Advocate Rana Sandeep Bussa and others have filed a writ petition in the Supreme Court praying for admission and continuation of studies for Ukraine returnees. At this point, he is most concerned about getting the courts to institute a commission to look at innovative ‘educational rehabilitation’programmes for these students. Especially for those who are in the first five years of the course. “The problem of equivalency can be solved with programmes that can run for three months or so. Later, students can be integrated in such a way that they get to catch up in a shift-like system followed by factories or companies. These double-shift classes are important because colleges are bound to say that they don’t have seats or infrastructure or staff. But these are extraordinary circumstances and rules are always amended in light of events like an act of God or war,” says Bussa, reminding that the United Nations has designated September 9 as International Day to Protect Education from Attack and that India is a signatory to this charter.
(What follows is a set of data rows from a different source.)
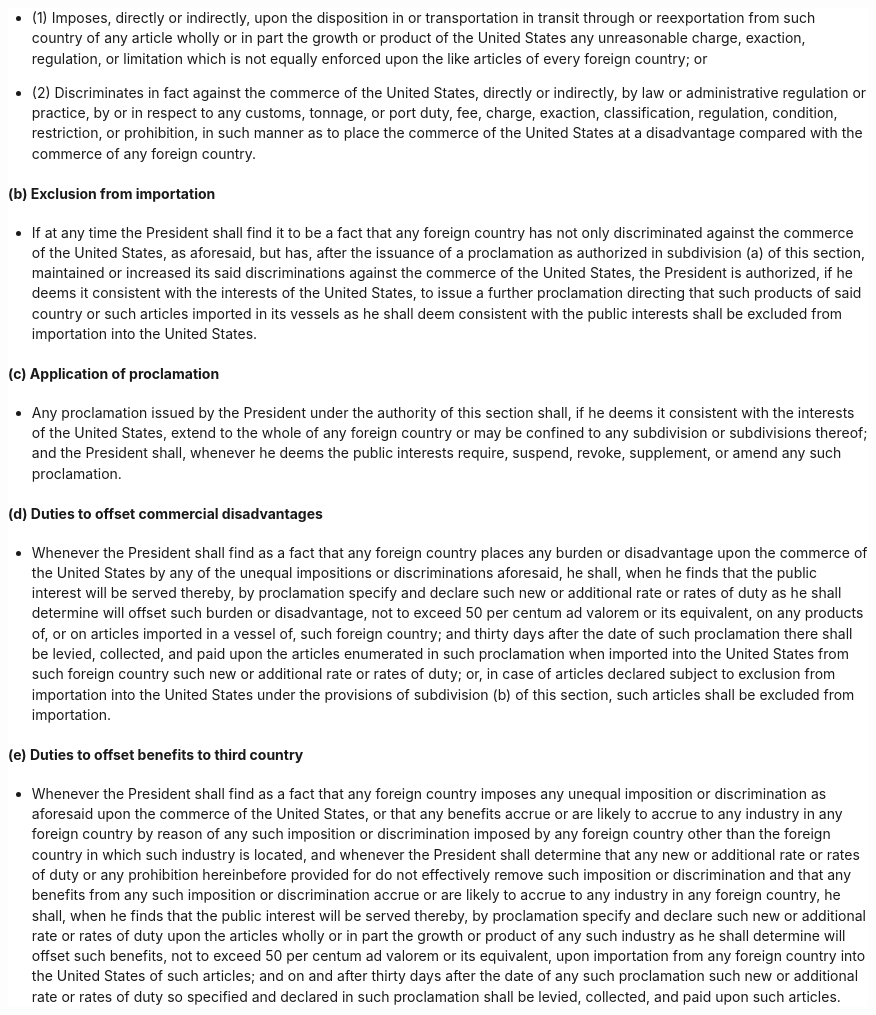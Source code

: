   * (1) Imposes, directly or indirectly, upon the disposition in or transportation in transit through or reexportation from such country of any article wholly or in part the growth or product of the United States any unreasonable charge, exaction, regulation, or limitation which is not equally enforced upon the like articles of every foreign country; or

  * (2) Discriminates in fact against the commerce of the United States, directly or indirectly, by law or administrative regulation or practice, by or in respect to any customs, tonnage, or port duty, fee, charge, exaction, classification, regulation, condition, restriction, or prohibition, in such manner as to place the commerce of the United States at a disadvantage compared with the commerce of any foreign country.

#### (b) Exclusion from importation
* If at any time the President shall find it to be a fact that any foreign country has not only discriminated against the commerce of the United States, as aforesaid, but has, after the issuance of a proclamation as authorized in subdivision (a) of this section, maintained or increased its said discriminations against the commerce of the United States, the President is authorized, if he deems it consistent with the interests of the United States, to issue a further proclamation directing that such products of said country or such articles imported in its vessels as he shall deem consistent with the public interests shall be excluded from importation into the United States.

#### (c) Application of proclamation
* Any proclamation issued by the President under the authority of this section shall, if he deems it consistent with the interests of the United States, extend to the whole of any foreign country or may be confined to any subdivision or subdivisions thereof; and the President shall, whenever he deems the public interests require, suspend, revoke, supplement, or amend any such proclamation.

#### (d) Duties to offset commercial disadvantages
* Whenever the President shall find as a fact that any foreign country places any burden or disadvantage upon the commerce of the United States by any of the unequal impositions or discriminations aforesaid, he shall, when he finds that the public interest will be served thereby, by proclamation specify and declare such new or additional rate or rates of duty as he shall determine will offset such burden or disadvantage, not to exceed 50 per centum ad valorem or its equivalent, on any products of, or on articles imported in a vessel of, such foreign country; and thirty days after the date of such proclamation there shall be levied, collected, and paid upon the articles enumerated in such proclamation when imported into the United States from such foreign country such new or additional rate or rates of duty; or, in case of articles declared subject to exclusion from importation into the United States under the provisions of subdivision (b) of this section, such articles shall be excluded from importation.

#### (e) Duties to offset benefits to third country
* Whenever the President shall find as a fact that any foreign country imposes any unequal imposition or discrimination as aforesaid upon the commerce of the United States, or that any benefits accrue or are likely to accrue to any industry in any foreign country by reason of any such imposition or discrimination imposed by any foreign country other than the foreign country in which such industry is located, and whenever the President shall determine that any new or additional rate or rates of duty or any prohibition hereinbefore provided for do not effectively remove such imposition or discrimination and that any benefits from any such imposition or discrimination accrue or are likely to accrue to any industry in any foreign country, he shall, when he finds that the public interest will be served thereby, by proclamation specify and declare such new or additional rate or rates of duty upon the articles wholly or in part the growth or product of any such industry as he shall determine will offset such benefits, not to exceed 50 per centum ad valorem or its equivalent, upon importation from any foreign country into the United States of such articles; and on and after thirty days after the date of any such proclamation such new or additional rate or rates of duty so specified and declared in such proclamation shall be levied, collected, and paid upon such articles.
Bussa contends that absorbing displaced Indian medical students from foreign countries will help improve the doctor-population ratio in the country. However, Dr Ravi Wankhedkar, treasurer of the World Medical Association and former president of the IMA, points out there is no shortage of doctors in the country as per WHO norms. “However, there is a mismatch between urban and rural areas and between some states. Southern states have a ratio three to four times the World Health Organization norm. It is due to blatant privatisation of medical education that leads to higher costs and further increases in the urban-rural divide as the rich who can afford the high cost are concentrated in urban areas. Those urban students who become doctors from private colleges never go to rural areas. And, government or the community should not expect service from students who pay Rs1 crore for MBBS and Rs3 crore for MD/MS,” says Wankhedkar, adding that absorption of Ukraine-returned students will do nothing to improve any rural-urban divide which is a result of bad governance and a system which perpetuates exploitative private players.

After 2019, almost all students who joined universities outside India had qualified for the National Eligibility cum Entrance Test (Undergraduate) or NEET, the all-India pre-medical entrance test for MBBS degrees. Even so, many could not apply for seats in private medical colleges due to prohibitive costs ranging from Rs70 lakh to Rs1.5 crore. Often, snide remarks are hurled at students who chose medical universities in eastern Europe, saying that they are incompetent and do not have good NEET scores. But several high scorers in NEET, with marks ranging between 400 and 500 out of 720, have been forced to leave India because of a shortage of seats in government colleges and unrealistic costs in the private ones. Wankhedkar says there is still time to wait and watch even as wide-ranging consultations take place to find immediate solutions for rehabilitation.

“The rule in India says that one has to complete MBBS in ten years, so there is no harm in waiting for a few months to see how the situation settles in Ukraine. Poland is offering to accommodate students with the same fee structure. The bottom line is there is no hurry,” says Wankhedkar.